We first note that no control experiment is performed, “Blinding was not used in this study as all macaques were subjected to the same treatment.”, a questionable logic, the treatment to which the macaques are subjected being potentially traumatic (the macaques are not anaesthetized and surely restrained for the inoculation) and the cell culture used containing many other substances than the SARS-CoV-2 virus, it could potentially induce a toxic or allergic reaction.

The scientists themselves point out that the breathing patterns of the macaques return to normal after anesthesia (for euthanasia), indicating that the change in breathing, as well as the other symptoms, could also be related to the stress induced by the physical methods used for the inoculation.
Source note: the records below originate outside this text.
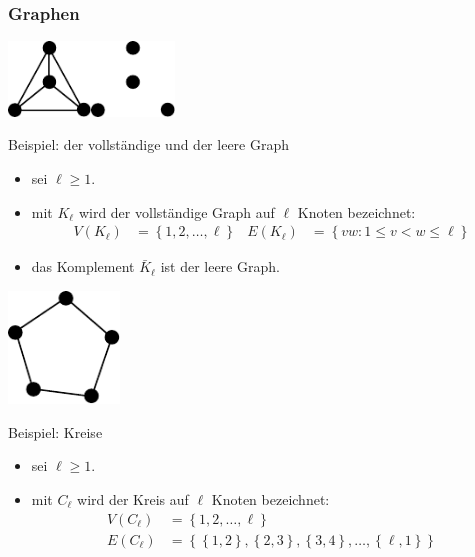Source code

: \documentclass[aspectratio=1610, 11pt]{beamer}
\newcommand\cbc[1]{\left\{{#1}\right\}}
\newcommand{\mytitle}{Graphen}
\begin{document}
\begin{frame}\frametitle{\mytitle}
	\begin{overprint}
	\includegraphics[height=20mm]{images/k4.pdf}\hfill\includegraphics[height=20mm]{images/e4.pdf}
	\begin{exampleblock}{Beispiel: der vollst\"andige und der leere Graph}
		\begin{itemize}
			\item sei $\ell\geq1$.
			\item mit $K_\ell$ wird der \alert{vollst\"andige Graph} auf $\ell$ Knoten bezeichnet:
				\begin{align*}
					V(K_\ell)&=\cbc{1,2,\ldots,\ell}&
					E(K_\ell)&=\cbc{vw:1\leq v<w\leq\ell}
				\end{align*}
			\item das Komplement $\bar K_\ell$ ist der \alert{leere Graph}.
		\end{itemize}
	\end{exampleblock}
	\hfill\includegraphics[height=30mm]{images/c5.pdf}
	\begin{exampleblock}{Beispiel: Kreise}
		\begin{itemize}
			\item sei $\ell\geq1$.
			\item mit $C_\ell$ wird der \alert{Kreis} auf $\ell$ Knoten bezeichnet:
				\begin{align*}
					V(C_\ell)&=\cbc{1,2,\ldots,\ell}\\
					E(C_\ell)&=\cbc{\cbc{1,2},\cbc{2,3},\cbc{3,4},\ldots,\cbc{\ell,1}}
				\end{align*}
		\end{itemize}
	\end{exampleblock}

\end{overprint}
\end{frame}
\end{document}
The macaques are also tested by PCR:

“Virus shedding was highest from the nose (Fig. 2a); virus could be isolated from swabs collected at 1 and 3 dpi, but not thereafter. Viral loads were high in throat swabs immediately after inoculation, but were less consistent than nose swabs thereafter; in one macaque, throat swabs were positive at 1 dpi and at 10 dpi—but not in between (Fig. 2a).”

These data suggest that inoculated cell culture results in a positive PCR test if performed on the inoculated tissue. Putting genetic material into macaques and finding that genetic material in them thus proves that genetic material has been inoculated into macaques. The “viral load” does not seem to increase as one would expect if the virus was replicating in the cells, it seems to be excreted as an exogenous particle that cannot be assimilated by the organism (of the macaque).
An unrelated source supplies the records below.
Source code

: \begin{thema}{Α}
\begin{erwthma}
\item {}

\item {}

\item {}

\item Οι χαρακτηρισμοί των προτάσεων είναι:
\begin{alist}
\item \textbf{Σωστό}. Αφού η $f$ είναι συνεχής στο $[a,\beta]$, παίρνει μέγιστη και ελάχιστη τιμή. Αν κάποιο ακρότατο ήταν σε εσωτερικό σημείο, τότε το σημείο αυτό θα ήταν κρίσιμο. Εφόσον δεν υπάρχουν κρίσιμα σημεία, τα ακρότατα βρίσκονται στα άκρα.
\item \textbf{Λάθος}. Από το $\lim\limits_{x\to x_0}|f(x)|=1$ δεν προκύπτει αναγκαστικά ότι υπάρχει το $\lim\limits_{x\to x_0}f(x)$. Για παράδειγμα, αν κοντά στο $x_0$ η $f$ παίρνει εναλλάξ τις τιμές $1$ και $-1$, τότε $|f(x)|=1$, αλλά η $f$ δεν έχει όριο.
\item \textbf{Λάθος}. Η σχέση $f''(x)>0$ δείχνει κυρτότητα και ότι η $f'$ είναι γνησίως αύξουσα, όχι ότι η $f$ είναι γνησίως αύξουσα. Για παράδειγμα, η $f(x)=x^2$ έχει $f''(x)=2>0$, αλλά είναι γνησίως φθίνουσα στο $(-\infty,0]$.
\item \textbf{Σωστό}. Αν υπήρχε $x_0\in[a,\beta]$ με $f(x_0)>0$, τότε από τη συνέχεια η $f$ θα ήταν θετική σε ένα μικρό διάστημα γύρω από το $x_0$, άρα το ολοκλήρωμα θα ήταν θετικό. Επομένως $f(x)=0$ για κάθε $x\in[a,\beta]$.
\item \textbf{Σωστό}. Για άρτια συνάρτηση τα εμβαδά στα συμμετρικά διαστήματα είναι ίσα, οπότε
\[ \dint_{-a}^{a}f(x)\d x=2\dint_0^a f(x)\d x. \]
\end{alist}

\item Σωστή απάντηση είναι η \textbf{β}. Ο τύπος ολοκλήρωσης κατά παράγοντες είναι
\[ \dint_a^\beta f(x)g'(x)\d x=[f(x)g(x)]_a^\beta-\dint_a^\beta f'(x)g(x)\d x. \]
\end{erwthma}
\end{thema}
Histopathological and lung images are difficult to interpret in the absence of a control group subjected to the same treatment (but without virus). Lung inhalation of the cell culture could also cause the observed “changes”.

We have therefore reviewed here the three major scientific papers used to demonstrate the pathogenicity of SARS-CoV-2 and its causal link to the Covid-19 disease.
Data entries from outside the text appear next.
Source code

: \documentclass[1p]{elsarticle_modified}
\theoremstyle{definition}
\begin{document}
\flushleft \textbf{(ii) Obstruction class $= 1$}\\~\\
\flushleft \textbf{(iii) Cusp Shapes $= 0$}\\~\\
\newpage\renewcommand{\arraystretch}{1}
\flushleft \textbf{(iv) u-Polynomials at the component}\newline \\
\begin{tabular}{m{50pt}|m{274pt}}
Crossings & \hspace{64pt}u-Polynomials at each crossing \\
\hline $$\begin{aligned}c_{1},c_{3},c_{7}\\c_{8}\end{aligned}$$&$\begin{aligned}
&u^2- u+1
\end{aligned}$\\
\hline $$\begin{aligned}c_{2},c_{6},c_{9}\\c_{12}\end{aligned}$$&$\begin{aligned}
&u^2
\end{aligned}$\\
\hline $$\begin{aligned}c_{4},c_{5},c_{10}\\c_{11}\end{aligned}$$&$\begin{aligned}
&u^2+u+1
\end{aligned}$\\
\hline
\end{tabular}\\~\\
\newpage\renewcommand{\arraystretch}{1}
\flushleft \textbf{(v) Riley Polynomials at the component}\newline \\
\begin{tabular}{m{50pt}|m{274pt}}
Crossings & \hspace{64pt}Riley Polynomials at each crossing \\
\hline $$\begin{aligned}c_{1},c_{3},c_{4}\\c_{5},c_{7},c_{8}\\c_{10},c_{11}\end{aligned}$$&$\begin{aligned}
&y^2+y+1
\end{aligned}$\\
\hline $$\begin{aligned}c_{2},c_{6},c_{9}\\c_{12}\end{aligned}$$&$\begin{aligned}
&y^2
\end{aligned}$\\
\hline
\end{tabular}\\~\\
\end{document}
If they have some methodological flaws, it still does not prove that SARS-CoV-2 is not contagious and responsible for COVID-19 in humans.

Why is this so?

Because we have no other model to explain disease, biology and life. A so-called infectious disease must be caused by a unique material agent, and the elimination of this element of unknown origin (a bat, a pangolin, the neighbor, who themselves “caught the virus” following its formation through random chemical reactions of nature and the universe) can only be achieved by a seek & destroy approach. The virus is a unique, random, purposeless entity that the body’s cells replicate until they burst, that’s just the way it is.

If nutrition, deficiencies, psychological state, microbiome, toxins and pollutants have a role on health, it is above all by affecting the immune system which allows us to fight against pathogenic viruses and bacteria. Humans have evolved over thousands of years by adapting to viruses, to the point that 8% of their DNA is composed of them, they are an integral part of our genetic code.

It is therefore impossible that SARS-CoV-2 is not contagious, it is impossible that SARS-CoV-2 is not responsible for the symptom grid called COVID-19, because it is impossible that we think in a different way.